In April 2023, when more granular data became available, Michael Biggs, professor of sociology at the University of Oxford, complained about what he perceived to be anomalies in the data on the 0.5% who identified as transgender, when disaggregated by local authority and other factors. He questioned whether the ONS had adequately tested the gender identity question with respondents for whom English is a second language. Biggs said that according to his analysis of the data, overall, people from an immigrant background, who do not speak English as their first language, were found to be five times more likely to be recorded as transgender and 1 in 67 Muslims were recorded as transgender, which he said was "not plausible".
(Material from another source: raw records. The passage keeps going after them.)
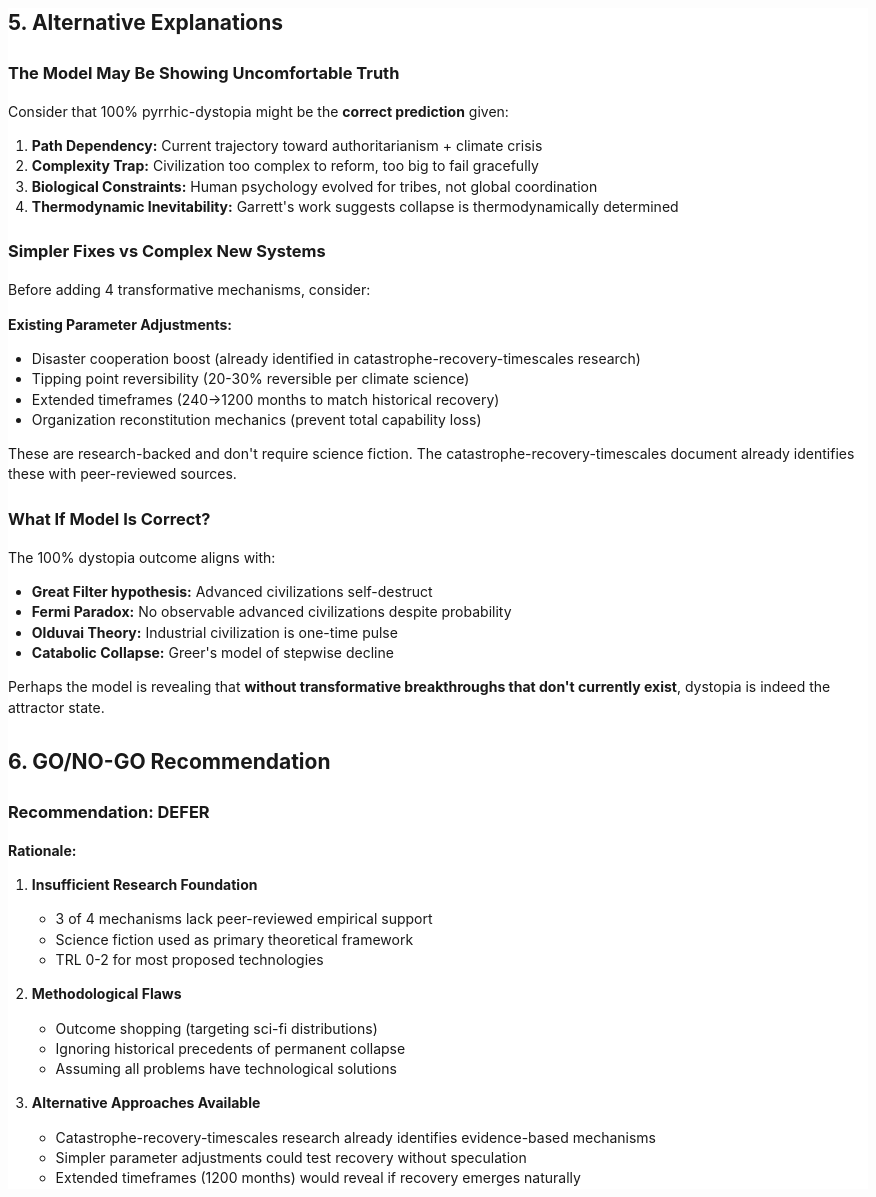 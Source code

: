 ## 5. Alternative Explanations

### The Model May Be Showing Uncomfortable Truth

Consider that 100% pyrrhic-dystopia might be the **correct prediction** given:

1. **Path Dependency:** Current trajectory toward authoritarianism + climate crisis
2. **Complexity Trap:** Civilization too complex to reform, too big to fail gracefully
3. **Biological Constraints:** Human psychology evolved for tribes, not global coordination
4. **Thermodynamic Inevitability:** Garrett's work suggests collapse is thermodynamically determined

### Simpler Fixes vs Complex New Systems

Before adding 4 transformative mechanisms, consider:

**Existing Parameter Adjustments:**
- Disaster cooperation boost (already identified in catastrophe-recovery-timescales research)
- Tipping point reversibility (20-30% reversible per climate science)
- Extended timeframes (240→1200 months to match historical recovery)
- Organization reconstitution mechanics (prevent total capability loss)

These are research-backed and don't require science fiction. The catastrophe-recovery-timescales document already identifies these with peer-reviewed sources.

### What If Model Is Correct?

The 100% dystopia outcome aligns with:
- **Great Filter hypothesis:** Advanced civilizations self-destruct
- **Fermi Paradox:** No observable advanced civilizations despite probability
- **Olduvai Theory:** Industrial civilization is one-time pulse
- **Catabolic Collapse:** Greer's model of stepwise decline

Perhaps the model is revealing that **without transformative breakthroughs that don't currently exist**, dystopia is indeed the attractor state.

## 6. GO/NO-GO Recommendation

### Recommendation: DEFER

**Rationale:**

1. **Insufficient Research Foundation**
   - 3 of 4 mechanisms lack peer-reviewed empirical support
   - Science fiction used as primary theoretical framework
   - TRL 0-2 for most proposed technologies

2. **Methodological Flaws**
   - Outcome shopping (targeting sci-fi distributions)
   - Ignoring historical precedents of permanent collapse
   - Assuming all problems have technological solutions

3. **Alternative Approaches Available**
   - Catastrophe-recovery-timescales research already identifies evidence-based mechanisms
   - Simpler parameter adjustments could test recovery without speculation
   - Extended timeframes (1200 months) would reveal if recovery emerges naturally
The Office for Statistics Regulation (OSR), which oversees the ONS, began an examination of Biggs' concerns about the statistics, including the reported result that 262,000 identify as transgender in England and Wales. Biggs said: "I'm 99 per cent sure that misinterpretation has had a significant impact in inflating the numbers." The ONS said that "while the question on gender identity was tested thoroughly, it is possible that individual responses were affected by different interpretations of the question."

In September 2023, reporting initial findings of the OSR investigation, its head Ed Humpherson wrote of the ONS team responsible for "quality assurance": "with more time to look at all combinations of variables, for example looking at gender identity and ethnicity, it may have identified areas for additional probing and analysis." Humpherson added, "The communication of uncertainty should be strengthened". An anonymous government source said they believed the number 260,000 of transgender people was "hugely overstated".
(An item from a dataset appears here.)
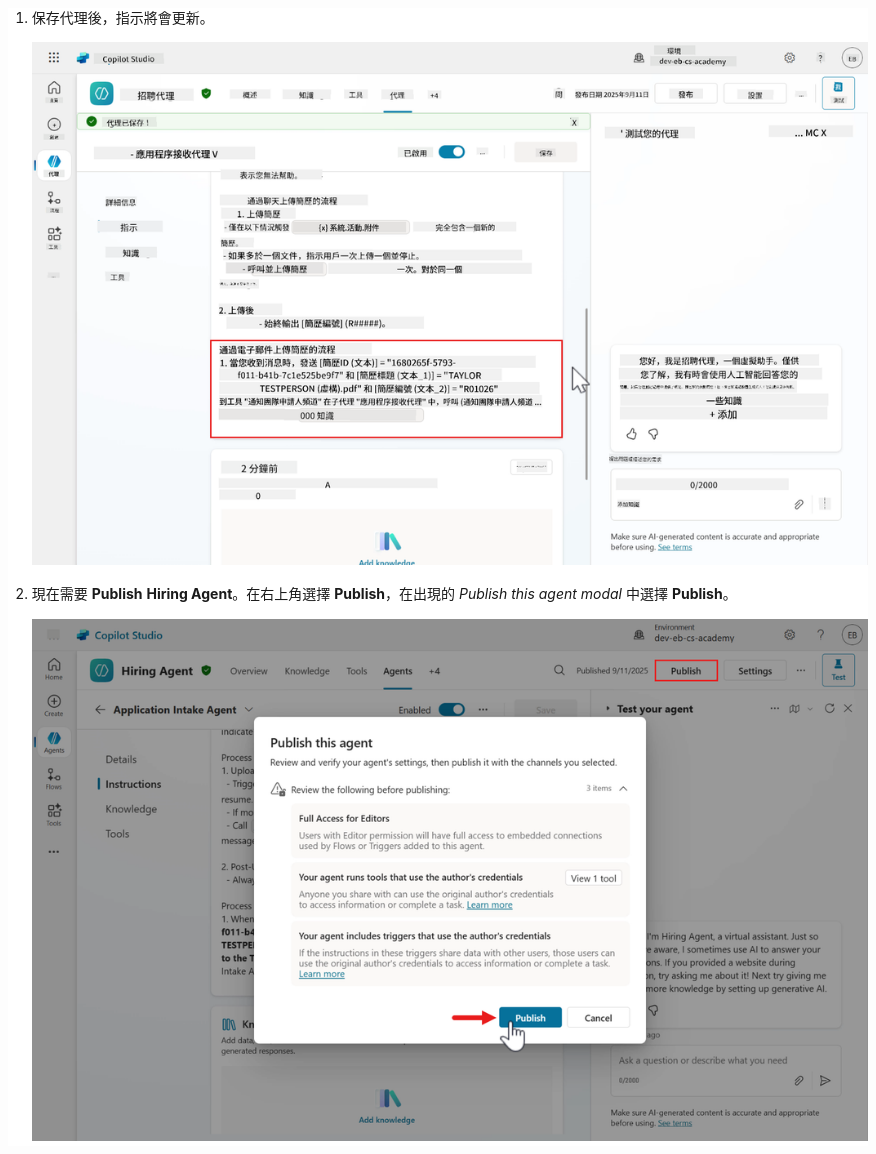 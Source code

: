 1. 保存代理後，指示將會更新。

   ![指示已更新](../../../../../translated_images/3.2_57_InstructionsUpdated.5bfbfe2ca1da16284358a9917246bd8676cd6c095839ed1c69361d992cacd2b3.hk.png)

1. 現在需要 **Publish** **Hiring Agent**。在右上角選擇 **Publish**，在出現的 _Publish this agent modal_ 中選擇 **Publish**。

   ![發布 Hiring Agent](../../../../../translated_images/3.2_58_PublishAgent.e7ec81c81b735de0cd11516aa944c759ea510e2b0bc9acf9f00d42d788896991.hk.png)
In September 2024, the OSR removed official accreditation of the gender identity statistics, classifying them instead as official statistics in development.

=== Northern Ireland ===
Results for Northern Ireland were published by the Northern Ireland Statistics and Research Agency in Spring 2023.

=== Scotland ===
National Records of Scotland published the first results on 14 September 2023. The results showed that Scotland's population was 5,436,600, the highest figure on record but a slower rate of population growth, 2.7% since 2011, than the previous growth of 4.6%. The first results, in May 2024, were population estimates at output areas, as well as topical data about ethnic group, national identity, language and religion. The rest of the data was published across 2024 and into 2025. The low response rates (88%) compared with the rest of the UK mean that the data is only partial so does not fully reflect the state of Scotland's demographics.

====Households====
The census showed there were 2,509,300 households in Scotland with at least one usual resident. This was an increase of 136,500 (5.8%) from the 2011 census. There were some 930,000 single person households in Scotland and over a third of all households were single person (37.1%).

====Migration====
The census revealed that over half a million people living in Scotland were born in the rest of the UK (563,500). Furthermore, that a further half a million were born outside of the UK (554,900). The number of people born outside of the UK had increased by 185,600 since 2011.

====Age====
The census showed the population as ageing, with over one million people aged 65 and over (1,091,000). The number of people under 15 was only 832,300.

====Religion====
The majority of people said they had no religion. In 2022, 51.1% of people had no religion, up from 36.7% in 2011. Of those who were religious in 2022, 20.4% responded ‘Church of Scotland', 13.3% ‘Roman Catholic’, 5.1% 'Other Christian' and 2.2% 'Muslim'. Among those who selected 'Other Christian,' 72,359 people identified as Anglican or Episcopalian.

====Ethnicity====
In 2022 the census results showed 12.9% of people in Scotland had a minority ethnic background. This is an increase from 8.2% in 2011. 77.7% described themselves as 'Scottish', 9.4% as 'Other British'. The next three largest groups were 'Other White' (2.92%), 'Polish' (1.67%) and 'Pakistani' (1.34%).